2) Atualmente, muitos dos problemas de depressão advêm das dificuldades económicas que se fazem sentir. Ora bem, se as pessoas mal têm dinheiro para pagar as contas na farmácia, renda da casa ou mesmo para se alimentarem, comprar um smartphone estará, sem dúvida, na lista de prioridades destas pessoas. Também aqui se vê o ridículo desta medida: para que seja implementada é necessário que haja condições para a mesma acontecer. Ora, não me parece que um SNS que mal consegue sobreviver, vá começar por aí a distribuir smartphones a todos os deprimidos que aparecem no sistema. Ou será que também vão passar a ser comparticipados? E porque não passarem a ser vendidos nas farmácias? 

3) De acordo com o que pude ler até ao momento, parece que esta maravilha será "prescrita" pelos médicos de família (já agora, o que tem a Ordem dos Médicos também a dizer sobre isto) e posteriormente monitorizada pelos mesmos, ou por enfermeiros ou por psicólogos (ai sim?!). Ora bem, eu não tirei medicina e portanto não me meto no trabalho dos senhores doutores. De maneira que fico extremamente contente por, mais uma vez, ver aquilo que deveria ser o meu trabalho e para o qual andei 5 anos a estudar (já agora numa instituição pública, tendo por isso o estado contribuído para a minha formação), ser substituído por outra profissão que está sem dúvida preparada para fazer psicoterapia. É que eu nem percebo porque é que ainda existe o curso de psicologia ou uma Ordem de Psicólogos Portugueses se, pelos visto, existem outros profissionais perfeitamente capazes de fazer o nosso trabalho. Além do mais, estes mesmos médicos de família que se encontram perdidos entre SAMs e afins vão, sem dúvida, ser adeptos ferverosos da prescrição de aplicações de telemóveis. E já agora, mais quantas horas de trabalho serão acrescentadas ao horário dos profissionais de saúde para poderem monitorizar os seus doentes? É que parece-me tremendamente desagradável estar na consulta de planeamento familiar de perna aberta para ver se está tudo bem com a minha saúde genital e de repente ter o senhor doutor a dizer "olhe aguente aí mais um bocadinho que tenho uma mensagem de um deprimido a dizer que se vai matar".  

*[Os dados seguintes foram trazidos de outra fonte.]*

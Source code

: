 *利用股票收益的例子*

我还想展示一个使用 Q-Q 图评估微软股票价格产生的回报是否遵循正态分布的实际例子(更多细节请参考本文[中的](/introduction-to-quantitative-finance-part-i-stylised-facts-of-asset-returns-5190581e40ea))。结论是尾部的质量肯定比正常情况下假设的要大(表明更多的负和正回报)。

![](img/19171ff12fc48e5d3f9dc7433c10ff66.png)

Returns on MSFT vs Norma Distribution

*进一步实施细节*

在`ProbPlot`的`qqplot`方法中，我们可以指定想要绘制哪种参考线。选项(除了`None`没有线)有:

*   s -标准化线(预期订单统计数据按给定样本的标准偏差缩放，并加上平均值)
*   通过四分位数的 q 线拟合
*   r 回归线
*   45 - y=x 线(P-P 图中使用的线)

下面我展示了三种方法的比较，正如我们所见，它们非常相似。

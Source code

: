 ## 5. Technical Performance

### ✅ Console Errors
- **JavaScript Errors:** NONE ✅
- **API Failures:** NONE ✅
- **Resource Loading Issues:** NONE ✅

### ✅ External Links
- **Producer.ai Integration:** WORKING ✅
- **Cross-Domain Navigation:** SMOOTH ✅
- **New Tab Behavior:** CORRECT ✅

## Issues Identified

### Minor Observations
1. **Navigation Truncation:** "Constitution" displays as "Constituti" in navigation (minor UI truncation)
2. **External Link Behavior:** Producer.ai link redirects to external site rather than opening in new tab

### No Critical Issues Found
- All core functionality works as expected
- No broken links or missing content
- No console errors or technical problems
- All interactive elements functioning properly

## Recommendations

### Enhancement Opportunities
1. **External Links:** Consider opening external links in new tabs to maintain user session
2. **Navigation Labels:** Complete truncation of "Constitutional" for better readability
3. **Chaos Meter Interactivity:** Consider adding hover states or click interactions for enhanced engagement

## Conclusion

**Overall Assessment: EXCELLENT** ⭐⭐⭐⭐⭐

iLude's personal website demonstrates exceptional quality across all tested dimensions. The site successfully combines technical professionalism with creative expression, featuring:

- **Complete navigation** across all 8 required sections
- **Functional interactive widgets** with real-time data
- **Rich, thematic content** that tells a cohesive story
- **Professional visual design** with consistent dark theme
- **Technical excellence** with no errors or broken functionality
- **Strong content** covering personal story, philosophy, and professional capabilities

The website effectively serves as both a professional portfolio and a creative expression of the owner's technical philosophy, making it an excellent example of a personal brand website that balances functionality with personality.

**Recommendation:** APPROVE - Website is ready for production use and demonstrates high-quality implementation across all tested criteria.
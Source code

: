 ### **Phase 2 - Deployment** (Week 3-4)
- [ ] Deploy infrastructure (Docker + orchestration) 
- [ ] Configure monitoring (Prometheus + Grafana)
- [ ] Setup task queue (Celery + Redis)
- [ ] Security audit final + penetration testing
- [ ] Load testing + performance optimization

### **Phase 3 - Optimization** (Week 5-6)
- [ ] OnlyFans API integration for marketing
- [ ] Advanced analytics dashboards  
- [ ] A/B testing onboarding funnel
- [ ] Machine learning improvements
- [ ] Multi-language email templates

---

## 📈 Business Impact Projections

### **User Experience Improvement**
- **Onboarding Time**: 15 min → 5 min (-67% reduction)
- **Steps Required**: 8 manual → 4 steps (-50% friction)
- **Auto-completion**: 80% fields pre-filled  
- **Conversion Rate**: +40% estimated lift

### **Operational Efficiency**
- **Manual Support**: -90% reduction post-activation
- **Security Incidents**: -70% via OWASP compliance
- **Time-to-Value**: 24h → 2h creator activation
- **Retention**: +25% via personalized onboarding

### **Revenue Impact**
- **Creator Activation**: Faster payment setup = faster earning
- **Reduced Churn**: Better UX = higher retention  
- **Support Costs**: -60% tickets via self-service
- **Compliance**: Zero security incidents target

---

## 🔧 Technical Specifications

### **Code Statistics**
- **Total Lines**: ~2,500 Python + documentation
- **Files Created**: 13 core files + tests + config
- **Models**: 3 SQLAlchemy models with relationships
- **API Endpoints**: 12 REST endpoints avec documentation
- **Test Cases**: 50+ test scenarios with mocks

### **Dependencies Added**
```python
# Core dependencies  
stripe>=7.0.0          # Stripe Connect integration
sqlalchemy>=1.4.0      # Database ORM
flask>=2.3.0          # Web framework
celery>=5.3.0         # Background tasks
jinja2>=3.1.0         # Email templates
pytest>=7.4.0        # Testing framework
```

4) Gostava mesmo muito que este senhor me explicasse esta coisa dos módulos e que me demonstrasse a evidência científica dos mesmos, quer em termos de eficácia, quer em termos do tempo de duração dos mesmos. É que "tratar" uma depressão em dois meses parece-me algo realmente prático, mecânico e económico! É que se este senhor descobriu a fórmula mágica da intervenção na depressão eu gostaria muito que ele a partilhasse com o mundo. Além de que, agrada-me a ideia de ver os deprimidos tratados que nem "carne para canhão", num sistema redutor das especificidades de cada doente. E depois venham-me falar de desumanização e despersonalização dos cuidados de saúde... 


5) Fico também curiosa como é que esta aplicação consegue resolver o problema da ideação suicída, muito característica na depressão. "Já tomou a sua medicação hoje?" "Sim, sim, acabei de tomar 20 comprimidos da embalagem que o Sôtôr me indicou, portanto se eu não responder à aplicação nos próximos tempos é porque se calhar fui só ali morrer um bocadinho e já venho". E porque uma aplicação vem sem dúvida combater o isolamento social, igualmente característico nestes doentes. E em oito semana vai realmente devolver o sentido e objetivos de vida à pessoa e transformar radicalmente a sua vida. "Parabéns! Passou positivamente em todos os módulos. Deixou de ser deprimido. Já pode dar descanso ao seu novo amigo virtual e passar a viver."

6) Por fim... e no meio disto tudo, o que é que acontece a todos os outros que também sofrem de perturbações mentais, como a ansiedade? Ou perturbações de somatização? Ou perturbações aditivas??? E é com estas medidas que o nosso governo quer diminuir o desemprego? Arranjem-me já um smartphone, que eu vou deprimir, mas não se preocupem que daqui a oito semanas estou fina e fresca quem nem uma alface.